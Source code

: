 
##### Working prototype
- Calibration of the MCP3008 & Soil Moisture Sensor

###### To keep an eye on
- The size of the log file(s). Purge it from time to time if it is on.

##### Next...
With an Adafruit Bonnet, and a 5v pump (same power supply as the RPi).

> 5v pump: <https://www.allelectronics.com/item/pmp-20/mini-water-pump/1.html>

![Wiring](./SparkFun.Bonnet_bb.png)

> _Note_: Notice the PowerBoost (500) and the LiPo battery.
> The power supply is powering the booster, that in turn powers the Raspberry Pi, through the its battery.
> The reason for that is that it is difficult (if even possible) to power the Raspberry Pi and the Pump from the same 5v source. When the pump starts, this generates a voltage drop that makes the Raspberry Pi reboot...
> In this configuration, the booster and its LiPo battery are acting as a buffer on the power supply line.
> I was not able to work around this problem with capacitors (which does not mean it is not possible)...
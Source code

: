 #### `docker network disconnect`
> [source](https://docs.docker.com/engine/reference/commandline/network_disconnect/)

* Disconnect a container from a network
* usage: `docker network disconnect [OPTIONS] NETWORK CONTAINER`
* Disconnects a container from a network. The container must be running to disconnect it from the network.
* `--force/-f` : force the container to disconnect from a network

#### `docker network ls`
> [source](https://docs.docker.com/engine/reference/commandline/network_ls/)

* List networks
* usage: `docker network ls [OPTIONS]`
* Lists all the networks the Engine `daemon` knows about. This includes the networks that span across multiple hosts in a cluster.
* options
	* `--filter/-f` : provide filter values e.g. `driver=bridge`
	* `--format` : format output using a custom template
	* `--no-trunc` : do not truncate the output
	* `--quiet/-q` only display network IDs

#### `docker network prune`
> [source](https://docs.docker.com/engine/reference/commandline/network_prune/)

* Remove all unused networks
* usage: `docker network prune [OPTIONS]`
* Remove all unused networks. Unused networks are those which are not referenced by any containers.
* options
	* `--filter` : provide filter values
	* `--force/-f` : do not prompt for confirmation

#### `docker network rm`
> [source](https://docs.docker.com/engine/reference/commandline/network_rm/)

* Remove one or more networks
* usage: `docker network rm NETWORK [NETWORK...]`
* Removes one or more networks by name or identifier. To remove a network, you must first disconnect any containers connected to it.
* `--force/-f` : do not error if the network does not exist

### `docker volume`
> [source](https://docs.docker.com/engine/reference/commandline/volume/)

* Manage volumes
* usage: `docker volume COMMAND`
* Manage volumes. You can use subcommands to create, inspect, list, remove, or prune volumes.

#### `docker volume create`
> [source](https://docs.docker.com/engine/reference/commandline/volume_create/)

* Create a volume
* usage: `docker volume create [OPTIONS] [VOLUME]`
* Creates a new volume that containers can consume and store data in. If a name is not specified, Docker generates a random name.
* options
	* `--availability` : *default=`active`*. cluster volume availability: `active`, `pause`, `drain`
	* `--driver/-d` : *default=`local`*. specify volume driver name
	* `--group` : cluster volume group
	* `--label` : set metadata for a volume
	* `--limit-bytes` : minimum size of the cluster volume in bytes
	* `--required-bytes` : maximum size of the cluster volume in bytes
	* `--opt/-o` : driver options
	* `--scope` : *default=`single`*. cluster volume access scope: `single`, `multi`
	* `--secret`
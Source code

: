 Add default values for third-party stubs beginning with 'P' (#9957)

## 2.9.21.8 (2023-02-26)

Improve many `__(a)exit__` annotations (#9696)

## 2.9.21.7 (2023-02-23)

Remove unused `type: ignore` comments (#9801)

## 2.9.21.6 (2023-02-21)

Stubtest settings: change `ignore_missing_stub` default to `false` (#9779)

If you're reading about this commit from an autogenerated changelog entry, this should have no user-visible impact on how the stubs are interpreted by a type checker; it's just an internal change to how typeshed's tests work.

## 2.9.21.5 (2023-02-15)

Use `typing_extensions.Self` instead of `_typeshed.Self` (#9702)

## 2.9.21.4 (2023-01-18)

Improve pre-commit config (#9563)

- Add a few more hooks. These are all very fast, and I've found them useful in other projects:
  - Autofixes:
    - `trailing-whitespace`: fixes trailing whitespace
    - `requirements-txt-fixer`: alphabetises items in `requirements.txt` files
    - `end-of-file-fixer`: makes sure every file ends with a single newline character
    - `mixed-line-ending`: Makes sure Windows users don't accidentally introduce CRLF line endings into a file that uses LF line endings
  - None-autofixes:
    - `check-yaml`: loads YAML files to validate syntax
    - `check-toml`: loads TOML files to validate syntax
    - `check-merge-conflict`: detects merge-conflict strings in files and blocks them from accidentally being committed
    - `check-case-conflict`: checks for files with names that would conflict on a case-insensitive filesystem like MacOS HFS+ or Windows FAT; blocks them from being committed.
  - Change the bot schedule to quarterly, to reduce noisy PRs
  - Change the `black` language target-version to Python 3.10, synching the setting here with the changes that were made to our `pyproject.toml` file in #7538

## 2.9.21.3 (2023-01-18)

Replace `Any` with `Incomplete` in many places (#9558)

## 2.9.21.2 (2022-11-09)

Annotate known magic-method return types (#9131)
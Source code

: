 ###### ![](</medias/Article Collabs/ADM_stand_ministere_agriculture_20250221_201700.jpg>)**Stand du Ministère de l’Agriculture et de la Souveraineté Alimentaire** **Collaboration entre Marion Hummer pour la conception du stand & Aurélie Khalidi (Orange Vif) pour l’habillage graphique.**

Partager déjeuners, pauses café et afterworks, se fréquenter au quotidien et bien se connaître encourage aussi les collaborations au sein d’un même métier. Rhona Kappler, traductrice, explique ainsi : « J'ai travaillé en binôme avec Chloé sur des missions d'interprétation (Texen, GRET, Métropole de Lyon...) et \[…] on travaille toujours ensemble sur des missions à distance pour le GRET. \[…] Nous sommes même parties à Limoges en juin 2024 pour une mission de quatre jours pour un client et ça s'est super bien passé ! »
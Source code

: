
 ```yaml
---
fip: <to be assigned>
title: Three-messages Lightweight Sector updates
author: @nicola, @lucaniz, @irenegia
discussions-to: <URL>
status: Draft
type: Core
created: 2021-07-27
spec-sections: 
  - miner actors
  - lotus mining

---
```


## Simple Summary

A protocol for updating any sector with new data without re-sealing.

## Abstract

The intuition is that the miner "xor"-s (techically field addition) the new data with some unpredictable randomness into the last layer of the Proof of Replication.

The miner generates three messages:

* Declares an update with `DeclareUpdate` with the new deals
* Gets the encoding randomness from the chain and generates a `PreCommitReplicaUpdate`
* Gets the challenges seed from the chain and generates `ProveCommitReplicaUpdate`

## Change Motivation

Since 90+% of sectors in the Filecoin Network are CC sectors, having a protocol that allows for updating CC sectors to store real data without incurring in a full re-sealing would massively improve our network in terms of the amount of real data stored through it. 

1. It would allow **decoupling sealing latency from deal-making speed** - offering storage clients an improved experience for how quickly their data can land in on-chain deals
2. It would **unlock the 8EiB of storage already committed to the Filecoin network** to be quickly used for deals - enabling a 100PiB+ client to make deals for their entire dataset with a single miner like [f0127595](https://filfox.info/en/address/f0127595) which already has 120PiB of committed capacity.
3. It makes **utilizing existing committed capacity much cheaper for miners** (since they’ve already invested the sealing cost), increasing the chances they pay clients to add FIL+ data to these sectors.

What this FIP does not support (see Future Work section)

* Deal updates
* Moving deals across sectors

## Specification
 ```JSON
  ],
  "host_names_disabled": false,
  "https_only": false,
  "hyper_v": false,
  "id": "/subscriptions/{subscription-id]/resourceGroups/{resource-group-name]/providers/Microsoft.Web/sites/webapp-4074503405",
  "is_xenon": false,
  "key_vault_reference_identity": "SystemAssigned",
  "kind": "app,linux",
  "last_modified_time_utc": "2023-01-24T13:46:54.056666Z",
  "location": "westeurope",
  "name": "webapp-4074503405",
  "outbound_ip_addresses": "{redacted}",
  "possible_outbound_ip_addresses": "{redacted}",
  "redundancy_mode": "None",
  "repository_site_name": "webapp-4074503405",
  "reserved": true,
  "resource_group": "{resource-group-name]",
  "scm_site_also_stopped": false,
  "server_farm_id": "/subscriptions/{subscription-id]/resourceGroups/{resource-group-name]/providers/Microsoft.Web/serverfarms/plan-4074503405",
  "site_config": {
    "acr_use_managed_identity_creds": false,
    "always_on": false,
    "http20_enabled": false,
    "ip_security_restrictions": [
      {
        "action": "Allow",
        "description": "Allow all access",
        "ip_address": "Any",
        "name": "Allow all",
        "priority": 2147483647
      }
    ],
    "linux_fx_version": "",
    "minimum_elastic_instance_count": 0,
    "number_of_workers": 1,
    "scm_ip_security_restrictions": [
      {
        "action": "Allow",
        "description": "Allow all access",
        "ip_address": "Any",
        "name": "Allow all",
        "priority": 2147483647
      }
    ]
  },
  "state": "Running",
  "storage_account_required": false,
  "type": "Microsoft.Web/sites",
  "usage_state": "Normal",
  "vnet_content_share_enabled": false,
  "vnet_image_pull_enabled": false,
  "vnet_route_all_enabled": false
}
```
================
## Assignment
Reproduce every line in the data that has the word "accidentally" in it.

## Task result
    - `mixed-line-ending`: Makes sure Windows users don't accidentally introduce CRLF line endings into a file that uses LF line endings
    - `check-merge-conflict`: detects merge-conflict strings in files and blocks them from accidentally being committed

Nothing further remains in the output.